In front of them, Arthur was rightfully stricken.
"How dare you?" But the words that came from him didn't suit. It wasn't how he should've sounded. "You forget who I am."
"I know exactly who you are!" Vargas spat this time. "You're the one who stole him from me, from his home, and locked him away behind your stupid charm! I felt him today- I felt that breath of familiarity and he was almost back and you sealed him off again!"
"I did not-"
"Don't you dare lie to me!"
Draco and Potter together gave him a hard shove and it was enough to make Vargas stumble back a few steps, the professor and the auror now protecting the student behind them. Lovino didn't make another go at the boy and Draco wanted only for the nerve to actually pull out his wand and match Potter, but it was all too tense, too ready to explode.
"Enough." He said, commanding his voice to be firm. "This is a school in crisis. I don't care what your connection to the Kirklands is, you're not to speak to any of my students like that." To speak and say it was somehow Arthur's duty to protect his classmate- an eerily similar charge Draco had heard Erikson complain about from James Potter. Students, children, their only obligation was to be protected.

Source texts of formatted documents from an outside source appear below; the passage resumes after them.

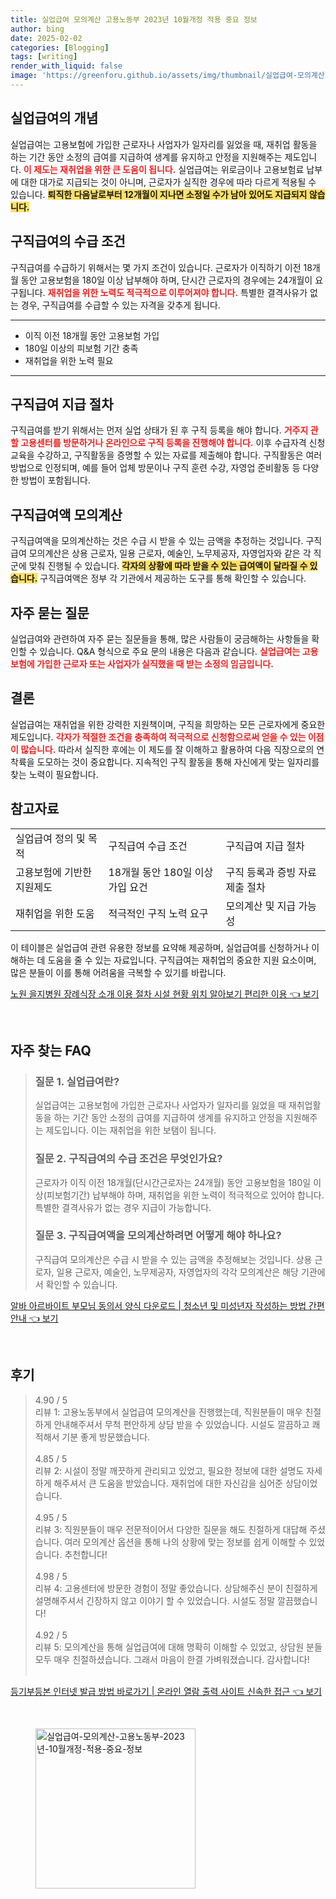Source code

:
 ```yaml
---
title: 실업급여 모의계산 고용노동부 2023년 10월개정 적용 중요 정보
author: bing
date: 2025-02-02
categories: [Blogging]
tags: [writing]
render_with_liquid: false
image: 'https://greenforu.github.io/assets/img/thumbnail/실업급여-모의계산-고용노동부-2023년-10월개정-적용-중요-정보.webp'
---
```



<h2 id='실업급여의 개념'>실업급여의 개념</h2>

<p>실업급여는 고용보험에 가입한 근로자나 사업자가 일자리를 잃었을 때, 재취업 활동을 하는 기간 동안 소정의 급여를 지급하여 생계를 유지하고 안정을 지원해주는 제도입니다. <b><span style="color: #ee2323;">이 제도는 재취업을 위한 큰 도움이 됩니다.</span></b> 실업급여는 위로금이나 고용보험료 납부에 대한 대가로 지급되는 것이 아니며, 근로자가 실직한 경우에 따라 다르게 적용될 수 있습니다. <b><span style="background-color: #ffe066;">퇴직한 다음날로부터 12개월이 지나면 소정일 수가 남아 있어도 지급되지 않습니다.</span></b></p>

<h2 id='구직급여의 수급 조건'>구직급여의 수급 조건</h2>

<p>구직급여를 수급하기 위해서는 몇 가지 조건이 있습니다. 근로자가 이직하기 이전 18개월 동안 고용보험을 180일 이상 납부해야 하며, 단시간 근로자의 경우에는 24개월이 요구됩니다. <b><span style="color: #ee2323;">재취업을 위한 노력도 적극적으로 이루어져야 합니다.</span></b> 특별한 결격사유가 없는 경우, 구직급여를 수급할 수 있는 자격을 갖추게 됩니다.</p>

<hr />

<ul>
    <li>이직 이전 18개월 동안 고용보험 가입</li>
    <li>180일 이상의 피보험 기간 충족</li>
    <li>재취업을 위한 노력 필요</li>
</ul>

<hr />

<h2 id='구직급여 지급 절차'>구직급여 지급 절차</h2>

<p>구직급여를 받기 위해서는 먼저 실업 상태가 된 후 구직 등록을 해야 합니다. <b><span style="color: #ee2323;">거주지 관할 고용센터를 방문하거나 온라인으로 구직 등록을 진행해야 합니다.</span></b> 이후 수급자격 신청교육을 수강하고, 구직활동을 증명할 수 있는 자료를 제출해야 합니다. 구직활동은 여러 방법으로 인정되며, 예를 들어 업체 방문이나 구직 훈련 수강, 자영업 준비활동 등 다양한 방법이 포함됩니다.</p>

<h2 id='구직급여액 모의계산'>구직급여액 모의계산</h2>

<p>구직급여액을 모의계산하는 것은 수급 시 받을 수 있는 금액을 추정하는 것입니다. 구직급여 모의계산은 상용 근로자, 일용 근로자, 예술인, 노무제공자, 자영업자와 같은 각 직군에 맞춰 진행될 수 있습니다. <b><span style="background-color: #ffe066;">각자의 상황에 따라 받을 수 있는 급여액이 달라질 수 있습니다.</span></b> 구직급여액은 정부 각 기관에서 제공하는 도구를 통해 확인할 수 있습니다.</p>

<h2 id='자주 묻는 질문'>자주 묻는 질문</h2>

<p>실업급여와 관련하여 자주 묻는 질문들을 통해, 많은 사람들이 궁금해하는 사항들을 확인할 수 있습니다. Q&A 형식으로 주요 문의 내용은 다음과 같습니다. <b><span style="color: #ee2323;">실업급여는 고용보험에 가입한 근로자 또는 사업자가 실직했을 때 받는 소정의 임금입니다.</span></b></p>

<h2 id='결론'>결론</h2>

<p>실업급여는 재취업을 위한 강력한 지원책이며, 구직을 희망하는 모든 근로자에게 중요한 제도입니다. <b><span style="color: #ee2323;">각자가 적절한 조건을 충족하여 적극적으로 신청함으로써 얻을 수 있는 이점이 많습니다.</span></b> 따라서 실직한 후에는 이 제도를 잘 이해하고 활용하여 다음 직장으로의 연착륙을 도모하는 것이 중요합니다. 지속적인 구직 활동을 통해 자신에게 맞는 일자리를 찾는 노력이 필요합니다.</p>

<h2 id='참고자료'>참고자료</h2>

<table>
    <tr>
        <td>실업급여 정의 및 목적</td>
        <td>구직급여 수급 조건</td>
        <td>구직급여 지급 절차</td>
    </tr>
    <tr>
        <td>고용보험에 기반한 지원제도</td>
        <td>18개월 동안 180일 이상 가입 요건</td>
        <td>구직 등록과 증빙 자료 제출 절차</td>
    </tr>
    <tr>
        <td>재취업을 위한 도움</td>
        <td>적극적인 구직 노력 요구</td>
        <td>모의계산 및 지급 가능성</td>
    </tr>
</table>

<p>이 테이블은 실업급여 관련 유용한 정보를 요약해 제공하며, 실업급여를 신청하거나 이해하는 데 도움을 줄 수 있는 자료입니다. 구직급여는 재취업의 중요한 지원 요소이며, 많은 분들이 이를 통해 어려움을 극복할 수 있기를 바랍니다.</p>


<p><a class="click-button" title="노원 을지병원 장례식장 소개 이용 절차 시설 현황 위치 알아보기 편리한 이용" href="https://greenforu.github.io/posts/%EB%85%B8%EC%9B%90-%EC%9D%84%EC%A7%80%EB%B3%91%EC%9B%90-%EC%9E%A5%EB%A1%80%EC%8B%9D%EC%9E%A5-%EC%86%8C%EA%B0%9C-%EC%9D%B4%EC%9A%A9-%EC%A0%88%EC%B0%A8-%EC%8B%9C%EC%84%A4-%ED%98%84%ED%99%A9-%EC%9C%84%EC%B9%98-%EC%95%8C%EC%95%84%EB%B3%B4%EA%B8%B0-%ED%8E%B8%EB%A6%AC%ED%95%9C-%EC%9D%B4%EC%9A%A9/" rel="dofollow">노원 을지병원 장례식장 소개 이용 절차 시설 현황 위치 알아보기 편리한 이용 👈 보기</a></p><br>
<h2 id='자주_찾는_FAQ'>자주 찾는 FAQ</h2>
<div itemscope="" itemtype="https://schema.org/FAQPage"> 
<blockquote> 
<div itemscope="" itemprop="mainEntity" itemtype="https://schema.org/Question"> 
<h3 itemprop="name">질문 1. 실업급여란?</h3> 
<div itemscope="" itemprop="acceptedAnswer" itemtype="https://schema.org/Answer"> 
<span itemprop="text"> 
<p>실업급여는 고용보험에 가입한 근로자나 사업자가 일자리를 잃었을 때 재취업활동을 하는 기간 동안 소정의 급여를 지급하여 생계를 유지하고 안정을 지원해주는 제도입니다. 이는 재취업을 위한 보탬이 됩니다.</p> 
</span> 
</div> 
</div> 
<div itemscope="" itemprop="mainEntity" itemtype="https://schema.org/Question"> 
<h3 itemprop="name">질문 2. 구직급여의 수급 조건은 무엇인가요?</h3> 
<div itemscope="" itemprop="acceptedAnswer" itemtype="https://schema.org/Answer"> 
<span itemprop="text"> 
<p>근로자가 이직 이전 18개월(단시간근로자는 24개월) 동안 고용보험을 180일 이상(피보험기간) 납부해야 하며, 재취업을 위한 노력이 적극적으로 있어야 합니다. 특별한 결격사유가 없는 경우 지급이 가능합니다.</p> 
</span> 
</div> 
</div> 
<div itemscope="" itemprop="mainEntity" itemtype="https://schema.org/Question"> 
<h3 itemprop="name">질문 3. 구직급여액을 모의계산하려면 어떻게 해야 하나요?</h3> 
<div itemscope="" itemprop="acceptedAnswer" itemtype="https://schema.org/Answer"> 
<span itemprop="text"> 
<p>구직급여 모의계산은 수급 시 받을 수 있는 금액을 추정해보는 것입니다. 상용 근로자, 일용 근로자, 예술인, 노무제공자, 자영업자의 각각 모의계산은 해당 기관에서 확인할 수 있습니다.</p> 
</span> 
</div> 
</div> 
</blockquote> 
</div>
<p><a class="click-button" title="알바 아르바이트 부모님 동의서 양식 다운로드 | 청소년 및 미성년자 작성하는 방법 간편 안내" href="https://greenforu.github.io/posts/%EC%95%8C%EB%B0%94-%EC%95%84%EB%A5%B4%EB%B0%94%EC%9D%B4%ED%8A%B8-%EB%B6%80%EB%AA%A8%EB%8B%98-%EB%8F%99%EC%9D%98%EC%84%9C-%EC%96%91%EC%8B%9D-%EB%8B%A4%EC%9A%B4%EB%A1%9C%EB%93%9C-%EC%B2%AD%EC%86%8C%EB%85%84-%EB%B0%8F-%EB%AF%B8%EC%84%B1%EB%85%84%EC%9E%90-%EC%9E%91%EC%84%B1%ED%95%98%EB%8A%94-%EB%B0%A9%EB%B2%95-%EA%B0%84%ED%8E%B8-%EC%95%88%EB%82%B4/" rel="dofollow">알바 아르바이트 부모님 동의서 양식 다운로드 | 청소년 및 미성년자 작성하는 방법 간편 안내 👈 보기</a></p><br>
<h2 id='후기'>후기</h2>
<div itemscope itemtype="https://schema.org/Product">
  <blockquote>
  <div itemprop="review" itemscope itemtype="https://schema.org/Review">
      <div itemprop="reviewRating" itemscope itemtype="https://schema.org/Rating"> <span itemprop="ratingValue">4.90</span> / <span itemprop="bestRating">5</span> </div>
      <span itemprop="reviewBody">리뷰 1: 고용노동부에서 실업급여 모의계산을 진행했는데, 직원분들이 매우 친절하게 안내해주셔서 무척 편안하게 상담 받을 수 있었습니다. 시설도 깔끔하고 쾌적해서 기분 좋게 방문했습니다.</span>
  </div>
  <br>
  <div itemprop="review" itemscope itemtype="https://schema.org/Review">
      <div itemprop="reviewRating" itemscope itemtype="https://schema.org/Rating"> <span itemprop="ratingValue">4.85</span> / <span itemprop="bestRating">5</span> </div>
      <span itemprop="reviewBody">리뷰 2: 시설이 정말 깨끗하게 관리되고 있었고, 필요한 정보에 대한 설명도 자세하게 해주셔서 큰 도움을 받았습니다. 재취업에 대한 자신감을 심어준 상담이었습니다.</span>
  </div>
  <br>
  <div itemprop="review" itemscope itemtype="https://schema.org/Review">
      <div itemprop="reviewRating" itemscope itemtype="https://schema.org/Rating"> <span itemprop="ratingValue">4.95</span> / <span itemprop="bestRating">5</span> </div>
      <span itemprop="reviewBody">리뷰 3: 직원분들이 매우 전문적이어서 다양한 질문을 해도 친절하게 대답해 주셨습니다. 여러 모의계산 옵션을 통해 나의 상황에 맞는 정보를 쉽게 이해할 수 있었습니다. 추천합니다!</span>
  </div>
  <br>
  <div itemprop="review" itemscope itemtype="https://schema.org/Review">
      <div itemprop="reviewRating" itemscope itemtype="https://schema.org/Rating"> <span itemprop="ratingValue">4.98</span> / <span itemprop="bestRating">5</span> </div>
      <span itemprop="reviewBody">리뷰 4: 고용센터에 방문한 경험이 정말 좋았습니다. 상담해주신 분이 친절하게 설명해주셔서 긴장하지 않고 이야기 할 수 있었습니다. 시설도 정말 깔끔했습니다!</span>
  </div>
  <br>
  <div itemprop="review" itemscope itemtype="https://schema.org/Review">
      <div itemprop="reviewRating" itemscope itemtype="https://schema.org/Rating"> <span itemprop="ratingValue">4.92</span> / <span itemprop="bestRating">5</span> </div>
      <span itemprop="reviewBody">리뷰 5: 모의계산을 통해 실업급여에 대해 명확히 이해할 수 있었고, 상담원 분들 모두 매우 친절하셨습니다. 그래서 마음이 한결 가벼워졌습니다. 감사합니다!</span>
  </div>
  <br>
  </blockquote>
</div>
<p><a class="click-button" title="등기부등본 인터넷 발급 방법 바로가기 | 온라인 열람 출력 사이트 신속한 접근" href="https://greenforu.github.io/posts/%EB%93%B1%EA%B8%B0%EB%B6%80%EB%93%B1%EB%B3%B8-%EC%9D%B8%ED%84%B0%EB%84%B7-%EB%B0%9C%EA%B8%89-%EB%B0%A9%EB%B2%95-%EB%B0%94%EB%A1%9C%EA%B0%80%EA%B8%B0-%EC%98%A8%EB%9D%BC%EC%9D%B8-%EC%97%B4%EB%9E%8C-%EC%B6%9C%EB%A0%A5-%EC%82%AC%EC%9D%B4%ED%8A%B8-%EC%8B%A0%EC%86%8D%ED%95%9C-%EC%A0%91%EA%B7%BC/" rel="dofollow">등기부등본 인터넷 발급 방법 바로가기 | 온라인 열람 출력 사이트 신속한 접근 👈 보기</a></p><br>
<figure class="image"><img src="https://greenforu.github.io/assets/img/thumbnail/실업급여-모의계산-고용노동부-2023년-10월개정-적용-중요-정보.webp" alt="실업급여-모의계산-고용노동부-2023년-10월개정-적용-중요-정보" width="256" height="256"></figure>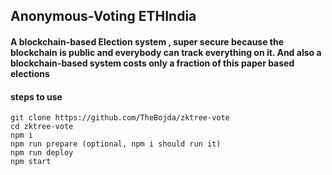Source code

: ## Anonymous-Voting ETHIndia

#### A blockchain-based Election system , super secure because the blockchain is public and everybody can track everything on it. And also a blockchain-based system costs only a fraction of this paper based elections






#### steps to use

```
git clone https://github.com/TheBojda/zktree-vote
cd zktree-vote
npm i
npm run prepare (optional, npm i should run it)
npm run deploy
npm start
```
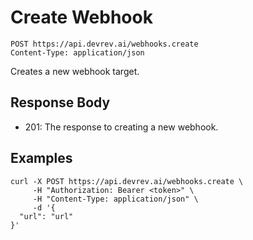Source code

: # Create Webhook

```http
POST https://api.devrev.ai/webhooks.create
Content-Type: application/json
```

Creates a new webhook target.



## Response Body

- 201: The response to creating a new webhook.

## Examples

```shell
curl -X POST https://api.devrev.ai/webhooks.create \
     -H "Authorization: Bearer <token>" \
     -H "Content-Type: application/json" \
     -d '{
  "url": "url"
}'
```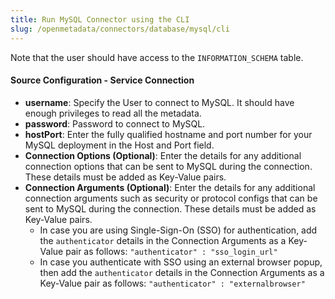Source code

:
 ```yaml
---
title: Run MySQL Connector using the CLI
slug: /openmetadata/connectors/database/mysql/cli
---
```


<ConnectorIntro connector="MySQL" goal="CLI" hasProfiler="true" hasDBT="true" />

<Requirements />

<PythonMod connector="MySQL" module="mysql" />

Note that the user should have access to the `INFORMATION_SCHEMA` table.

<MetadataIngestionServiceDev service="database" connector="MySQL" goal="CLI"/>

<h4>Source Configuration - Service Connection</h4>

- **username**: Specify the User to connect to MySQL. It should have enough privileges to read all the metadata.
- **password**: Password to connect to MySQL.
- **hostPort**: Enter the fully qualified hostname and port number for your MySQL deployment in the Host and Port field.
- **Connection Options (Optional)**: Enter the details for any additional connection options that can be sent to MySQL during the connection. These details must be added as Key-Value pairs.
- **Connection Arguments (Optional)**: Enter the details for any additional connection arguments such as security or protocol configs that can be sent to MySQL during the connection. These details must be added as Key-Value pairs. 
  - In case you are using Single-Sign-On (SSO) for authentication, add the `authenticator` details in the Connection Arguments as a Key-Value pair as follows: `"authenticator" : "sso_login_url"`
  - In case you authenticate with SSO using an external browser popup, then add the `authenticator` details in the Connection Arguments as a Key-Value pair as follows: `"authenticator" : "externalbrowser"`

<MetadataIngestionConfig service="database" connector="MySQL" goal="CLI" hasProfiler="true" hasDBT="true"/>
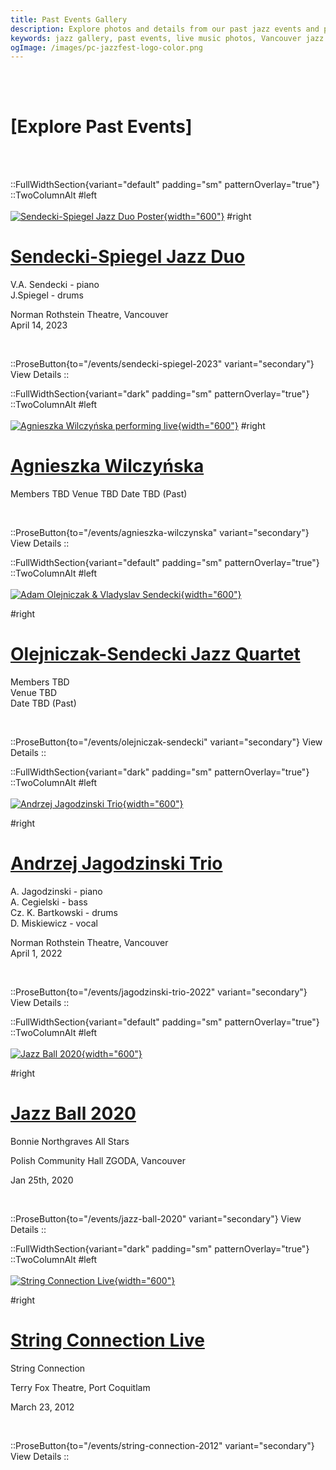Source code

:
 ```yaml
---
title: Past Events Gallery
description: Explore photos and details from our past jazz events and performances.
keywords: jazz gallery, past events, live music photos, Vancouver jazz archive, Polish jazz archive, Canadian jazz archive
ogImage: /images/pc-jazzfest-logo-color.png
---
```


<br><br>

# [<span class="text-5xl text-primary-100">Explore Past Events</span>]

<br><br>

::FullWidthSection{variant="default" padding="sm" patternOverlay="true"}
::TwoColumnAlt
#left
<br></br>
[![Sendecki-Spiegel Jazz Duo Poster](/images/events/sendecki-spiegel-2023/sendecki-spiegel.jpg){width="600"}](/gallery/sendecki-spiegel)
#right
<br>

# [Sendecki-Spiegel Jazz Duo](/gallery/sendecki-spiegel-2023)

V.A. Sendecki - piano<br>
J.Spiegel - drums

Norman Rothstein Theatre, Vancouver<br>
April 14, 2023

<br>

::ProseButton{to="/events/sendecki-spiegel-2023" variant="secondary"}
View Details
::

::FullWidthSection{variant="dark" padding="sm" patternOverlay="true"}
::TwoColumnAlt
#left
<br></br>
[![Agnieszka Wilczyńska performing live](/images/events/agnieszka-wilczynska-2025/wilczynska.jpg){width="600"}](/events/agnieszka-wilczynska)
#right
<br>

# [Agnieszka Wilczyńska](/events/agnieszka-wilczynska)

Members TBD
Venue TBD
Date TBD (Past)

<br>

::ProseButton{to="/events/agnieszka-wilczynska" variant="secondary"}
View Details
::

::FullWidthSection{variant="default" padding="sm" patternOverlay="true"}
::TwoColumnAlt
#left
<br></br>
[![Adam Olejniczak & Vladyslav Sendecki](/images/events/olejniczak-sendecki-2016/olejniczak-sendecki.jpg){width="600"}](/gallery/olejniczak-sendecki)

#right
<br>

# [Olejniczak-Sendecki Jazz Quartet](/gallery/olejniczak-sendecki)

Members TBD<br>
Venue TBD<br>
Date TBD (Past)<br>

<br>

::ProseButton{to="/events/olejniczak-sendecki" variant="secondary"}
View Details
::

::FullWidthSection{variant="dark" padding="sm" patternOverlay="true"}
::TwoColumnAlt
#left
<br></br>
[![Andrzej Jagodzinski Trio](/images/events/jagodzinski-trio-2022/jagodzinski-trio.jpg){width="600"}](/gallery/jagodzinski-trio)

#right
<br>

# [Andrzej Jagodzinski Trio](/gallery/jagodzinski-trio-2022)

A. Jagodzinski - piano<br>
A. Cegielski - bass<br>
Cz. K. Bartkowski - drums<br>
D. Miskiewicz - vocal

Norman Rothstein Theatre, Vancouver<br>
April 1, 2022

<br>

::ProseButton{to="/events/jagodzinski-trio-2022" variant="secondary"}
View Details
::

::FullWidthSection{variant="default" padding="sm" patternOverlay="true"}
::TwoColumnAlt
#left
<br></br>
[![Jazz Ball 2020](/images/events/jazz-ball-2020/jazz-ball.jpg){width="600"}](/gallery/jazz-ball-2020)

#right
<br>

# [Jazz Ball 2020](/gallery/jazz-ball-2020)

Bonnie Northgraves All Stars

Polish Community Hall ZGODA, Vancouver<br>

Jan 25th, 2020

<br>

::ProseButton{to="/events/jazz-ball-2020" variant="secondary"}
View Details
::

::FullWidthSection{variant="dark" padding="sm" patternOverlay="true"}
::TwoColumnAlt
#left
<br></br>
[![String Connection Live](/images/events/string-connection-2012/string-connection.jpg){width="600"}](/events/string-connection-2012)

#right
<br>

# [String Connection Live](/events/string-connection-2012)

String Connection

Terry Fox Theatre, Port Coquitlam<br>

March 23, 2012

<br>

::ProseButton{to="/events/string-connection-2012" variant="secondary"}
View Details
::
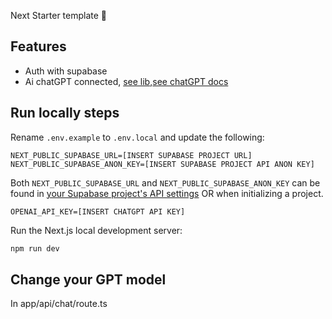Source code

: Next Starter template 🚀



## Features

- Auth with supabase
- Ai chatGPT connected, [see lib](https://sdk.vercel.ai/docs/introduction),[see chatGPT docs](https://platform.openai.com/docs/overview)

## Run locally steps

Rename `.env.example` to `.env.local` and update the following:

```
NEXT_PUBLIC_SUPABASE_URL=[INSERT SUPABASE PROJECT URL]
NEXT_PUBLIC_SUPABASE_ANON_KEY=[INSERT SUPABASE PROJECT API ANON KEY]
```

Both `NEXT_PUBLIC_SUPABASE_URL` and `NEXT_PUBLIC_SUPABASE_ANON_KEY` can be found in [your Supabase project's API settings](https://app.supabase.com/project/_/settings/api)
OR when initializing a project.

```
OPENAI_API_KEY=[INSERT CHATGPT API KEY]
```

Run the Next.js local development server:

```bash
npm run dev
```

## Change your GPT model

In app/api/chat/route.ts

"You're still going to explain yourself," Lovino hissed, firing between Draco and Harry and winding them both up even further. If only Arthur's answer hadn't been so bizarre:
"Erikson was injured and I went looking for him." How on earth could he have known something like that, let alone acted on it? "I got there right as the Revenant struck him down and I'm rather certain the charm was what let me stay present." What charm? What-? "I ran to find Feliciano but right as I did she came bearing down between us and we were separated. There was no contingency, we never thought-"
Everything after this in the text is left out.